When a writer pitches their book to an agent, they include “comps” in their cover letters—comparison titles. For me, these are books that would appeal to the same kinds of ideal readers that my book will appeal to. It helps agents see how my book fits into the market and whether the book might be a good fit for them.
Black Cake is one of the comp titles I chose for my book. It’s a novel about family and secrets and history and mother-daughter relationships and passed-down trauma, all themes in my own book. It has alternating time periods and alternating points of view like my book does. And story present is set in San Diego, California.
The story starts in San Diego in 2018. Byron and Bendetta “Benny” are siblings reunited for the funeral of their mother, Eleanor Bennett. Eleanor is a lifelong surfer with a house near the beach, and the siblings gather there. Byron is a famous author and oceanographer (think the Neil deGrasse Tyson of the ocean). He lives in San Diego, but Benny has been estranged from her family over their non-acceptance of her bisexuality and is returning to California after a years-long absence.
Their mother’s attorney, Mr. Mitch, shares recordings with Byron and Benny—recordings their mother made for them before she died. In the recordings, Eleanor goes back to 1963 and tells her children the story of her life and their father’s life, a story that starts in the Carribbean. Along the way, she reveals family secrets. She’s also made them one last black cake, a traditional wedding cake Eleanor made for her family every winter—it’s in the freezer, and she tells them she knows they will share it when the time is right.
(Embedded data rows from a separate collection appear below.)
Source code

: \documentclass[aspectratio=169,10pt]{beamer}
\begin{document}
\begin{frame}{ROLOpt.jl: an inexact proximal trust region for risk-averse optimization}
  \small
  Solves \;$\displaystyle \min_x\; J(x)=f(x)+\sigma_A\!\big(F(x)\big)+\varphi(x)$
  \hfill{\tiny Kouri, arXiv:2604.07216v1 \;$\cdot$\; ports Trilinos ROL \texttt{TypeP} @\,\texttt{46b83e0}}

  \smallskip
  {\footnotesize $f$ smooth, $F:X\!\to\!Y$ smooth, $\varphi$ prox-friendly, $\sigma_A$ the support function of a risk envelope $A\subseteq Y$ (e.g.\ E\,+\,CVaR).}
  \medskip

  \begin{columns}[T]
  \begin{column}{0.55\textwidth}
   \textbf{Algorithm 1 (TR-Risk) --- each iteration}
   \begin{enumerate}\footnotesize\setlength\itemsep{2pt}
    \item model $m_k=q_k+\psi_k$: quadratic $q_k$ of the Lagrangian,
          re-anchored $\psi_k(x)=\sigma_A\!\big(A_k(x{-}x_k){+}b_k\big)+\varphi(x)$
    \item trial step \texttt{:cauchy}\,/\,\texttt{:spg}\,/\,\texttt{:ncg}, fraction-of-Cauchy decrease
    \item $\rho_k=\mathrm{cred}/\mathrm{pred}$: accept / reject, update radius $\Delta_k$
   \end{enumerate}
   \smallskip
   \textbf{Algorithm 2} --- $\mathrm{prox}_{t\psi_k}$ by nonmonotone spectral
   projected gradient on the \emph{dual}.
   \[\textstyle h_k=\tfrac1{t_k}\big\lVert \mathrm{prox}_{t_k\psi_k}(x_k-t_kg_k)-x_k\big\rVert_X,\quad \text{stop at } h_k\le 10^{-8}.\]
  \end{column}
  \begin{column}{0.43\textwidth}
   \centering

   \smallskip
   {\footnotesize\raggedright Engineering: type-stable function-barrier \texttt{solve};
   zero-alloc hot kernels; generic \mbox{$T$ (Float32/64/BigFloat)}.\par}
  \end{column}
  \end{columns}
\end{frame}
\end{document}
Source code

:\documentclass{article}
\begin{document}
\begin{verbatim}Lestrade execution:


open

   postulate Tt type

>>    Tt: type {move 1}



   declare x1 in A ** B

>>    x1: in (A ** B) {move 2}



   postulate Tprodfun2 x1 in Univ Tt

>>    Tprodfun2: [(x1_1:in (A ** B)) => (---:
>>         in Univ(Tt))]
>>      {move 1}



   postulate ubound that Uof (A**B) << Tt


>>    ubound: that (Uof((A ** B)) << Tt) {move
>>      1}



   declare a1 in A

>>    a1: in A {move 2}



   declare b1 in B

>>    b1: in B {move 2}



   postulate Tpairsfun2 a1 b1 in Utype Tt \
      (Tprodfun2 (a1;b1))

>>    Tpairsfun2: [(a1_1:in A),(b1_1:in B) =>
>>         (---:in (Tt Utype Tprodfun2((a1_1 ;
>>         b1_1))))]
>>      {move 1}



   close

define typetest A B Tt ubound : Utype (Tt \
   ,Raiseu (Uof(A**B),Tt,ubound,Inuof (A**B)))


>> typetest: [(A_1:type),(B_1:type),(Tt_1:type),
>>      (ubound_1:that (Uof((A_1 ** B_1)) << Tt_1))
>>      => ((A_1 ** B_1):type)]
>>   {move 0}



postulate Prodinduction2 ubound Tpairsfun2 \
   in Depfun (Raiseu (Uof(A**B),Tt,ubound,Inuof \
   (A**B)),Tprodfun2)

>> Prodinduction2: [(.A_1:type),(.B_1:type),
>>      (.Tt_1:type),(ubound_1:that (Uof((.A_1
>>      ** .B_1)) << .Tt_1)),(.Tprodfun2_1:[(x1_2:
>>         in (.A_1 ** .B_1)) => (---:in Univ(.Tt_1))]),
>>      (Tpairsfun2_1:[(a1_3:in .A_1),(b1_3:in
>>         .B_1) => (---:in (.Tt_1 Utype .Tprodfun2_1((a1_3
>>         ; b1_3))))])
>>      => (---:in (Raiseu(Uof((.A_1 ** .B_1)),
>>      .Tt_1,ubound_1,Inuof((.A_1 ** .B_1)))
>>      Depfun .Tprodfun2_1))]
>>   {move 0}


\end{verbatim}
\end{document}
One of the things that drew me into this novel and led me to list it as a comp title for my book is the way Charmaine Wilkerson weaves history and culture throughout the novel—the history of marriage, the history of surfing, and the history of people of color surfing. Eleanor wants to be a geologist at one point, and my book and Wilkerson’s touch on California’s geology, including earthquakes and brush fires. At one point, Wilkerson writes about the history of Los Angeles and Southern California, its houses and its neighborhoods—this is where my own novel starts.
Wilkerson and I are interested in many of the same things, but we each bring our own histories and experiences to the table too. I love the way Wilkerson weaves in Caribbean culture, the story of immigrants starting a family in the United States, the obstacles facing a family of color in California, and the challenges of navigating cultural and generational divides not only in society, but within families.